• **WHAT NEEDS TO BE DONE**
Copy everything in the records, character for character, except images.

»»

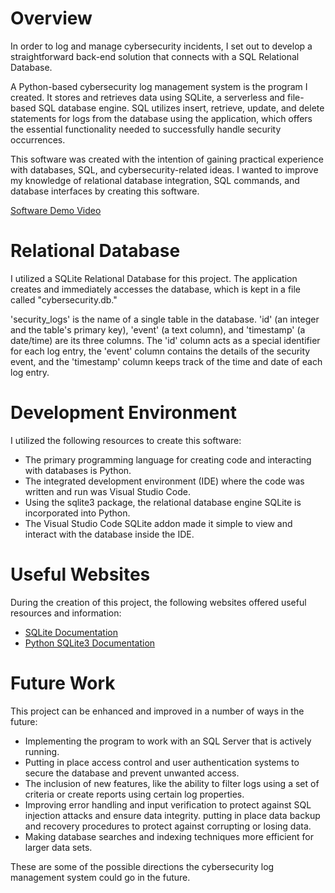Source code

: # Overview

In order to log and manage cybersecurity incidents, I set out to develop a straightforward back-end solution that connects with a SQL Relational Database.

A Python-based cybersecurity log management system is the program I created. It stores and retrieves data using SQLite, a serverless and file-based SQL database engine. SQL utilizes insert, retrieve, update, and delete statements for logs from the database using the application, which offers the essential functionality needed to successfully handle security occurrences.

This software was created with the intention of gaining practical experience with databases, SQL, and cybersecurity-related ideas. I wanted to improve my knowledge of relational database integration, SQL commands, and database interfaces by creating this software.

[Software Demo Video](https://drive.google.com/file/d/11h3M2YlRABBIxdXxuCBhdq5YYL6rQbr4/view?usp=sharing)

# Relational Database

I utilized a SQLite Relational Database for this project. The application creates and immediately accesses the database, which is kept in a file called "cybersecurity.db."

'security_logs' is the name of a single table in the database. 'id' (an integer and the table's primary key), 'event' (a text column), and 'timestamp' (a date/time) are its three columns. The 'id' column acts as a special identifier for each log entry, the 'event' column contains the details of the security event, and the 'timestamp' column keeps track of the time and date of each log entry.

# Development Environment

I utilized the following resources to create this software:

* The primary programming language for creating code and interacting with databases is Python.
* The integrated development environment (IDE) where the code was written and run was Visual Studio Code.
* Using the sqlite3 package, the relational database engine SQLite is incorporated into Python.
* The Visual Studio Code SQLite addon made it simple to view and interact with the database inside the IDE.

# Useful Websites

During the creation of this project, the following websites offered useful resources and information:

- [SQLite Documentation](https://www.sqlite.org/docs.html)
- [Python SQLite3 Documentation](https://docs.python.org/3/library/sqlite3.html)

# Future Work

This project can be enhanced and improved in a number of ways in the future:

- Implementing the program to work with an SQL Server that is actively running.
- Putting in place access control and user authentication systems to secure the database and prevent unwanted access.
- The inclusion of new features, like the ability to filter logs using a set of criteria or create reports using certain log properties.
- Improving error handling and input verification to protect against SQL injection attacks and ensure data integrity.
putting in place data backup and recovery procedures to protect against corrupting or losing data.
- Making database searches and indexing techniques more efficient for larger data sets.

These are some of the possible directions the cybersecurity log management system could go in the future.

««

• **WRITTEN ANSWER**
Source code

: # Overview

In order to log and manage cybersecurity incidents, I set out to develop a straightforward back-end solution that connects with a SQL Relational Database.

A Python-based cybersecurity log management system is the program I created. It stores and retrieves data using SQLite, a serverless and file-based SQL database engine. SQL utilizes insert, retrieve, update, and delete statements for logs from the database using the application, which offers the essential functionality needed to successfully handle security occurrences.

This software was created with the intention of gaining practical experience with databases, SQL, and cybersecurity-related ideas. I wanted to improve my knowledge of relational database integration, SQL commands, and database interfaces by creating this software.

[Software Demo Video](https://drive.google.com/file/d/11h3M2YlRABBIxdXxuCBhdq5YYL6rQbr4/view?usp=sharing)

# Relational Database

I utilized a SQLite Relational Database for this project. The application creates and immediately accesses the database, which is kept in a file called "cybersecurity.db."

'security_logs' is the name of a single table in the database. 'id' (an integer and the table's primary key), 'event' (a text column), and 'timestamp' (a date/time) are its three columns. The 'id' column acts as a special identifier for each log entry, the 'event' column contains the details of the security event, and the 'timestamp' column keeps track of the time and date of each log entry.

# Development Environment

I utilized the following resources to create this software:

* The primary programming language for creating code and interacting with databases is Python.
* The integrated development environment (IDE) where the code was written and run was Visual Studio Code.
* Using the sqlite3 package, the relational database engine SQLite is incorporated into Python.
* The Visual Studio Code SQLite addon made it simple to view and interact with the database inside the IDE.

# Useful Websites

During the creation of this project, the following websites offered useful resources and information:

- [SQLite Documentation](https://www.sqlite.org/docs.html)
- [Python SQLite3 Documentation](https://docs.python.org/3/library/sqlite3.html)

# Future Work

This project can be enhanced and improved in a number of ways in the future:

- Implementing the program to work with an SQL Server that is actively running.
- Putting in place access control and user authentication systems to secure the database and prevent unwanted access.
- The inclusion of new features, like the ability to filter logs using a set of criteria or create reports using certain log properties.
- Improving error handling and input verification to protect against SQL injection attacks and ensure data integrity.
putting in place data backup and recovery procedures to protect against corrupting or losing data.
- Making database searches and indexing techniques more efficient for larger data sets.

These are some of the possible directions the cybersecurity log management system could go in the future.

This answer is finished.